Table of Contents
This part of the tutorial outlines how reconstruction output from full simulations can be used for analysis by physics working groups.
At the end of this tutorial you should able to:
- determine the location of relevant full simulation reconstruction files,
- understand the file structure of the full simulation reconstruction output,
- use one of several approaches to perform low-level analysis on the reconstruction output.
Location of full simulation reconstruction output
Full simulation outputs are stored on one of several locations:
- S3: https://dtn01.sdcc.bnl.gov:9000/minio/eictest/ATHENA/ (web interface)

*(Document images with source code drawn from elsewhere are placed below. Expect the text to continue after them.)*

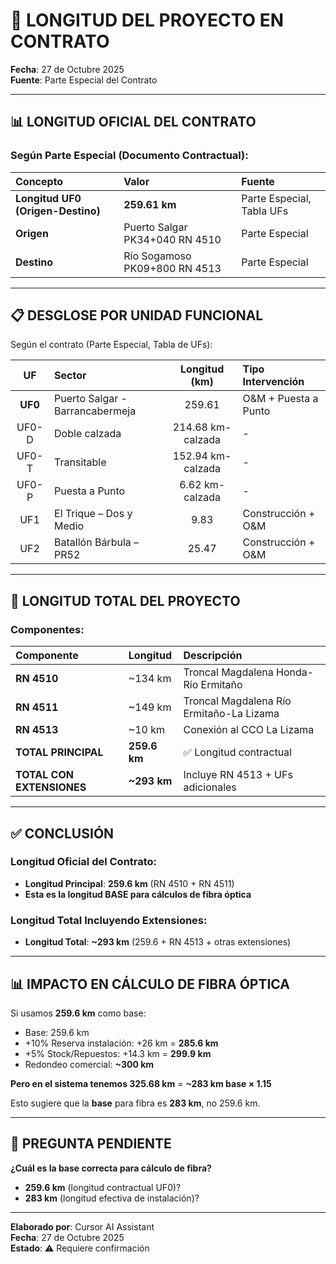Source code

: # 📏 LONGITUD DEL PROYECTO EN CONTRATO

**Fecha**: 27 de Octubre 2025  
**Fuente**: Parte Especial del Contrato

---

## 📊 LONGITUD OFICIAL DEL CONTRATO

### Según Parte Especial (Documento Contractual):

| Concepto | Valor | Fuente |
|:---------|:------|:-------|
| **Longitud UF0 (Origen-Destino)** | **259.61 km** | Parte Especial, Tabla UFs |
| **Origen** | Puerto Salgar PK34+040 RN 4510 | Parte Especial |
| **Destino** | Río Sogamoso PK09+800 RN 4513 | Parte Especial |

---

## 📋 DESGLOSE POR UNIDAD FUNCIONAL

Según el contrato (Parte Especial, Tabla de UFs):

| UF | Sector | Longitud (km) | Tipo Intervención |
|:--:|:-------|:-------------:|:------------------|
| **UF0** | Puerto Salgar - Barrancabermeja | 259.61 | O&M + Puesta a Punto |
| UF0-D | Doble calzada | 214.68 km-calzada | - |
| UF0-T | Transitable | 152.94 km-calzada | - |
| UF0-P | Puesta a Punto | 6.62 km-calzada | - |
| UF1 | El Trique – Dos y Medio | 9.83 | Construcción + O&M |
| UF2 | Batallón Bárbula – PR52 | 25.47 | Construcción + O&M |

---

## 🎯 LONGITUD TOTAL DEL PROYECTO

### Componentes:

| Componente | Longitud | Descripción |
|:-----------|:---------|:------------|
| **RN 4510** | ~134 km | Troncal Magdalena Honda-Río Ermitaño |
| **RN 4511** | ~149 km | Troncal Magdalena Río Ermitaño-La Lizama |
| **RN 4513** | ~10 km | Conexión al CCO La Lizama |
| **TOTAL PRINCIPAL** | **259.6 km** | ✅ Longitud contractual |
| **TOTAL CON EXTENSIONES** | **~293 km** | Incluye RN 4513 + UFs adicionales |

---

## ✅ CONCLUSIÓN

### Longitud Oficial del Contrato:
- **Longitud Principal**: **259.6 km** (RN 4510 + RN 4511)
- **Esta es la longitud BASE para cálculos de fibra óptica**

### Longitud Total Incluyendo Extensiones:
- **Longitud Total**: **~293 km** (259.6 + RN 4513 + otras extensiones)

---

## 📊 IMPACTO EN CÁLCULO DE FIBRA ÓPTICA

Si usamos **259.6 km** como base:
- Base: 259.6 km
- +10% Reserva instalación: +26 km = **285.6 km**
- +5% Stock/Repuestos: +14.3 km = **299.9 km**
- Redondeo comercial: **~300 km**

**Pero en el sistema tenemos 325.68 km** = **~283 km base × 1.15**

Esto sugiere que la **base** para fibra es **283 km**, no 259.6 km.

---

## 🤔 PREGUNTA PENDIENTE

**¿Cuál es la base correcta para cálculo de fibra?**
- **259.6 km** (longitud contractual UF0)?
- **283 km** (longitud efectiva de instalación)?

---

**Elaborado por**: Cursor AI Assistant  
**Fecha**: 27 de Octubre 2025  
**Estado**: ⚠️ Requiere confirmación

- xrootd: root://sci-xrootd.jlab.org//osgpool/eic/ATHENA/ (no preview currently available)
Data at these location is organized in a predicatable structure (though not all directories may be present):
EVGEN/
contains all initial generated events (in hepmc3 or other format),FULL/
contains the raw full simulation output without any reconstruction,RECO/
contains the reconstruction output.
Under the different top-level directories, you can find the different geometry versions (EVGEN/
files are geometry-independent and are missing this level):
master/
always points to a relatively recent geometry in the ATHENA master branch,acadia-v1.0-stable/
points to the first baseline geometry,- etc...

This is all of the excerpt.